RECORDS SHOWN:
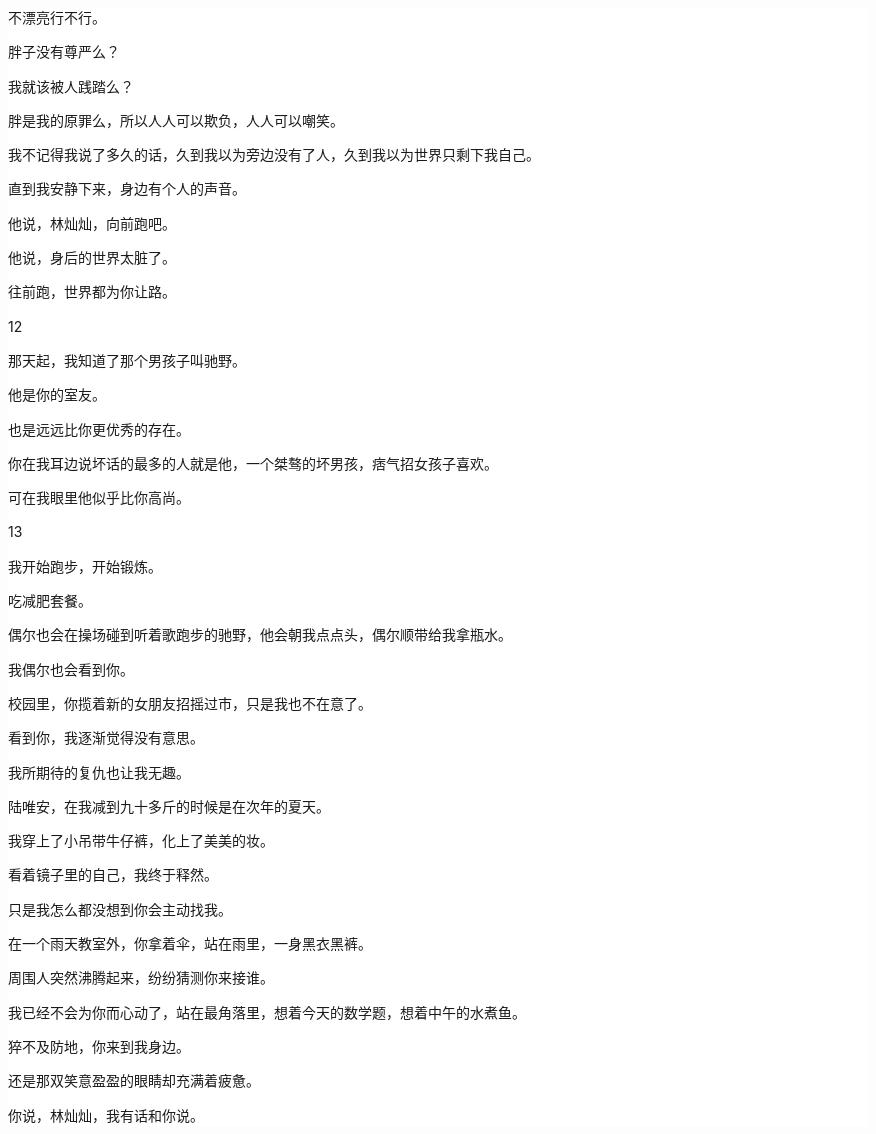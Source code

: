 不漂亮行不行。

胖子没有尊严么？

我就该被人践踏么？

胖是我的原罪么，所以人人可以欺负，人人可以嘲笑。

我不记得我说了多久的话，久到我以为旁边没有了人，久到我以为世界只剩下我自己。

直到我安静下来，身边有个人的声音。

他说，林灿灿，向前跑吧。

他说，身后的世界太脏了。

往前跑，世界都为你让路。

12

那天起，我知道了那个男孩子叫驰野。

他是你的室友。

也是远远比你更优秀的存在。

你在我耳边说坏话的最多的人就是他，一个桀骜的坏男孩，痞气招女孩子喜欢。

可在我眼里他似乎比你高尚。

13

我开始跑步，开始锻炼。

吃减肥套餐。

偶尔也会在操场碰到听着歌跑步的驰野，他会朝我点点头，偶尔顺带给我拿瓶水。

我偶尔也会看到你。

校园里，你揽着新的女朋友招摇过市，只是我也不在意了。

看到你，我逐渐觉得没有意思。

我所期待的复仇也让我无趣。

陆唯安，在我减到九十多斤的时候是在次年的夏天。

我穿上了小吊带牛仔裤，化上了美美的妆。

看着镜子里的自己，我终于释然。

只是我怎么都没想到你会主动找我。

在一个雨天教室外，你拿着伞，站在雨里，一身黑衣黑裤。

周围人突然沸腾起来，纷纷猜测你来接谁。

我已经不会为你而心动了，站在最角落里，想着今天的数学题，想着中午的水煮鱼。

猝不及防地，你来到我身边。

还是那双笑意盈盈的眼睛却充满着疲惫。

你说，林灿灿，我有话和你说。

WHAT TO DO:
Nothing but the lines from the one that contains "胖是我的原罪么，所以人人可以欺负，人人可以嘲笑。" through the end of the data above should appear, each reproduced exactly.

REPLY:
胖是我的原罪么，所以人人可以欺负，人人可以嘲笑。

我不记得我说了多久的话，久到我以为旁边没有了人，久到我以为世界只剩下我自己。

直到我安静下来，身边有个人的声音。

他说，林灿灿，向前跑吧。

他说，身后的世界太脏了。

往前跑，世界都为你让路。

12

那天起，我知道了那个男孩子叫驰野。

他是你的室友。

也是远远比你更优秀的存在。

你在我耳边说坏话的最多的人就是他，一个桀骜的坏男孩，痞气招女孩子喜欢。

可在我眼里他似乎比你高尚。

13

我开始跑步，开始锻炼。

吃减肥套餐。

偶尔也会在操场碰到听着歌跑步的驰野，他会朝我点点头，偶尔顺带给我拿瓶水。

我偶尔也会看到你。

校园里，你揽着新的女朋友招摇过市，只是我也不在意了。

看到你，我逐渐觉得没有意思。

我所期待的复仇也让我无趣。

陆唯安，在我减到九十多斤的时候是在次年的夏天。

我穿上了小吊带牛仔裤，化上了美美的妆。

看着镜子里的自己，我终于释然。

只是我怎么都没想到你会主动找我。

在一个雨天教室外，你拿着伞，站在雨里，一身黑衣黑裤。

周围人突然沸腾起来，纷纷猜测你来接谁。

我已经不会为你而心动了，站在最角落里，想着今天的数学题，想着中午的水煮鱼。

猝不及防地，你来到我身边。

还是那双笑意盈盈的眼睛却充满着疲惫。

你说，林灿灿，我有话和你说。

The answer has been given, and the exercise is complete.